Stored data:
━━━━
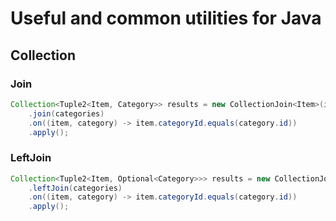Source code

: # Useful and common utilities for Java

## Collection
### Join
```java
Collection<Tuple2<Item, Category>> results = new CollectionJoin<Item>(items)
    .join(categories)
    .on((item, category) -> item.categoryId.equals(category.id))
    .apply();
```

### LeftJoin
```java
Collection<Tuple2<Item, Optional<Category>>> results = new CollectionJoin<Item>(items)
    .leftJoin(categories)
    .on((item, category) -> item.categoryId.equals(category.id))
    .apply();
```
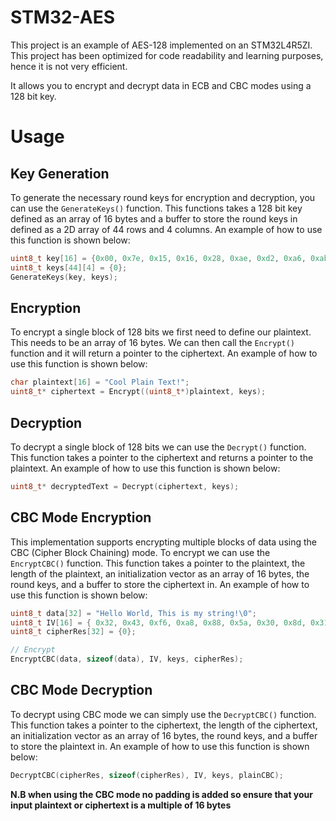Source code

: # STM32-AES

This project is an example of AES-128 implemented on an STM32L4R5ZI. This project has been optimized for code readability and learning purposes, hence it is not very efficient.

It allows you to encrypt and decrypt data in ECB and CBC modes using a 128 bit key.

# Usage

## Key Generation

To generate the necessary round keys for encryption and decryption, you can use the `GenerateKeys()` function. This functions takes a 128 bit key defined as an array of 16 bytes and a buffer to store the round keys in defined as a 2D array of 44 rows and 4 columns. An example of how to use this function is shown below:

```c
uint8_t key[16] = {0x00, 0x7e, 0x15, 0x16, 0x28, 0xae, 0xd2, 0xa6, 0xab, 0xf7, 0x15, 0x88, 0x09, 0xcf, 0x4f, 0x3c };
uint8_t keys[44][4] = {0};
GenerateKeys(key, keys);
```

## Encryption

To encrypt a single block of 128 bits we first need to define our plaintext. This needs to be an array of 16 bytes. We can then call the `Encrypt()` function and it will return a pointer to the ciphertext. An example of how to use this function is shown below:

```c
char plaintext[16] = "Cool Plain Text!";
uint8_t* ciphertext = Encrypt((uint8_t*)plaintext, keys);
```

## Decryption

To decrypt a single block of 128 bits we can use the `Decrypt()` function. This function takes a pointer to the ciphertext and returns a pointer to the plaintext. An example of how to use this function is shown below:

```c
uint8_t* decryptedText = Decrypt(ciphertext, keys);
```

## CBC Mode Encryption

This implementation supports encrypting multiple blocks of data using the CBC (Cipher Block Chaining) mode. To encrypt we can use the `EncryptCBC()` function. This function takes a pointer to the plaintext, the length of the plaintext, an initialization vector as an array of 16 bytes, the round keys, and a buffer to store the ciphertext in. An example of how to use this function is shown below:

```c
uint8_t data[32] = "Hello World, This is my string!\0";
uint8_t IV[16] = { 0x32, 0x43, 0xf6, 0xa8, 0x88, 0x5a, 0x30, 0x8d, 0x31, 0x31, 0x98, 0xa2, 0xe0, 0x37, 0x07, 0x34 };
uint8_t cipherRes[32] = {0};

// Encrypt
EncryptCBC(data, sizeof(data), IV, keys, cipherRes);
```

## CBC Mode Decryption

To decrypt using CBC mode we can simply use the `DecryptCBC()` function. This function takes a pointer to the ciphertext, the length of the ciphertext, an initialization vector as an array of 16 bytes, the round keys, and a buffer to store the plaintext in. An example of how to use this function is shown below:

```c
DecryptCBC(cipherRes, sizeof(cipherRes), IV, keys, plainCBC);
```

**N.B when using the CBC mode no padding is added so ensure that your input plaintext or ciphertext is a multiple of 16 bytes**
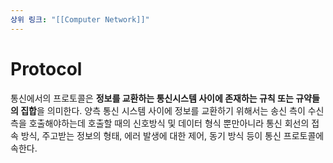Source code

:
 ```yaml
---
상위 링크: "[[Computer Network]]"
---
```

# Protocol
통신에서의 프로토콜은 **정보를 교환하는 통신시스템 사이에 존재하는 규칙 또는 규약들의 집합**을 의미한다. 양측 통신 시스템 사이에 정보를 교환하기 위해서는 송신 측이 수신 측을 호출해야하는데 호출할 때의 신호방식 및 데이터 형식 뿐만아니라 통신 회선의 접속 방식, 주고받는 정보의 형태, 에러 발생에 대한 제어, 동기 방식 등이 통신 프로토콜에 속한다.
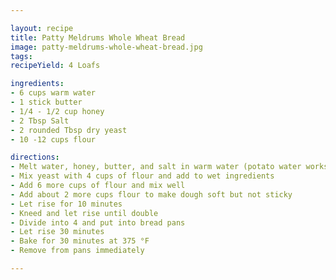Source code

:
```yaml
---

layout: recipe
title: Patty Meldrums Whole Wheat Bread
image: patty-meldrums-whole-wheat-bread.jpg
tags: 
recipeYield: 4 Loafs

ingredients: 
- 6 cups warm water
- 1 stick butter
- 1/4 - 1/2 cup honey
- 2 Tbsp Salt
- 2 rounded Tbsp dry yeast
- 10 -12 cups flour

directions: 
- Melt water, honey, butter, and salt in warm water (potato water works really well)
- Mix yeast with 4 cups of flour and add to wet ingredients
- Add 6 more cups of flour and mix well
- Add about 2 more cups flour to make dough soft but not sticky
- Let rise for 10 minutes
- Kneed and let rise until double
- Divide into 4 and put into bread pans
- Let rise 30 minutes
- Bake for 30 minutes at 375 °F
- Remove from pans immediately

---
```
━━━━
■ Exercise details
Reproduce the data above exactly, leaving out any picture in it.

■ Answer box
Source code

: # Useful and common utilities for Java

## Collection
### Join
```java
Collection<Tuple2<Item, Category>> results = new CollectionJoin<Item>(items)
    .join(categories)
    .on((item, category) -> item.categoryId.equals(category.id))
    .apply();
```

### LeftJoin
```java
Collection<Tuple2<Item, Optional<Category>>> results = new CollectionJoin<Item>(items)
    .leftJoin(categories)
    .on((item, category) -> item.categoryId.equals(category.id))
    .apply();
```
Source code

: # STM32-AES

This project is an example of AES-128 implemented on an STM32L4R5ZI. This project has been optimized for code readability and learning purposes, hence it is not very efficient.

It allows you to encrypt and decrypt data in ECB and CBC modes using a 128 bit key.

# Usage

## Key Generation

To generate the necessary round keys for encryption and decryption, you can use the `GenerateKeys()` function. This functions takes a 128 bit key defined as an array of 16 bytes and a buffer to store the round keys in defined as a 2D array of 44 rows and 4 columns. An example of how to use this function is shown below:

```c
uint8_t key[16] = {0x00, 0x7e, 0x15, 0x16, 0x28, 0xae, 0xd2, 0xa6, 0xab, 0xf7, 0x15, 0x88, 0x09, 0xcf, 0x4f, 0x3c };
uint8_t keys[44][4] = {0};
GenerateKeys(key, keys);
```

## Encryption

To encrypt a single block of 128 bits we first need to define our plaintext. This needs to be an array of 16 bytes. We can then call the `Encrypt()` function and it will return a pointer to the ciphertext. An example of how to use this function is shown below:

```c
char plaintext[16] = "Cool Plain Text!";
uint8_t* ciphertext = Encrypt((uint8_t*)plaintext, keys);
```

## Decryption

To decrypt a single block of 128 bits we can use the `Decrypt()` function. This function takes a pointer to the ciphertext and returns a pointer to the plaintext. An example of how to use this function is shown below:

```c
uint8_t* decryptedText = Decrypt(ciphertext, keys);
```

## CBC Mode Encryption

This implementation supports encrypting multiple blocks of data using the CBC (Cipher Block Chaining) mode. To encrypt we can use the `EncryptCBC()` function. This function takes a pointer to the plaintext, the length of the plaintext, an initialization vector as an array of 16 bytes, the round keys, and a buffer to store the ciphertext in. An example of how to use this function is shown below:

```c
uint8_t data[32] = "Hello World, This is my string!\0";
uint8_t IV[16] = { 0x32, 0x43, 0xf6, 0xa8, 0x88, 0x5a, 0x30, 0x8d, 0x31, 0x31, 0x98, 0xa2, 0xe0, 0x37, 0x07, 0x34 };
uint8_t cipherRes[32] = {0};

// Encrypt
EncryptCBC(data, sizeof(data), IV, keys, cipherRes);
```

## CBC Mode Decryption

To decrypt using CBC mode we can simply use the `DecryptCBC()` function. This function takes a pointer to the ciphertext, the length of the ciphertext, an initialization vector as an array of 16 bytes, the round keys, and a buffer to store the plaintext in. An example of how to use this function is shown below:

```c
DecryptCBC(cipherRes, sizeof(cipherRes), IV, keys, plainCBC);
```

**N.B when using the CBC mode no padding is added so ensure that your input plaintext or ciphertext is a multiple of 16 bytes**
Source code

:
 ```yaml
---
상위 링크: "[[Computer Network]]"
---
```

# Protocol
통신에서의 프로토콜은 **정보를 교환하는 통신시스템 사이에 존재하는 규칙 또는 규약들의 집합**을 의미한다. 양측 통신 시스템 사이에 정보를 교환하기 위해서는 송신 측이 수신 측을 호출해야하는데 호출할 때의 신호방식 및 데이터 형식 뿐만아니라 통신 회선의 접속 방식, 주고받는 정보의 형태, 에러 발생에 대한 제어, 동기 방식 등이 통신 프로토콜에 속한다.
Source code

:
```yaml
---

layout: recipe
title: Patty Meldrums Whole Wheat Bread
image: patty-meldrums-whole-wheat-bread.jpg
tags: 
recipeYield: 4 Loafs

ingredients: 
- 6 cups warm water
- 1 stick butter
- 1/4 - 1/2 cup honey
- 2 Tbsp Salt
- 2 rounded Tbsp dry yeast
- 10 -12 cups flour

directions: 
- Melt water, honey, butter, and salt in warm water (potato water works really well)
- Mix yeast with 4 cups of flour and add to wet ingredients
- Add 6 more cups of flour and mix well
- Add about 2 more cups flour to make dough soft but not sticky
- Let rise for 10 minutes
- Kneed and let rise until double
- Divide into 4 and put into bread pans
- Let rise 30 minutes
- Bake for 30 minutes at 375 °F
- Remove from pans immediately

---
```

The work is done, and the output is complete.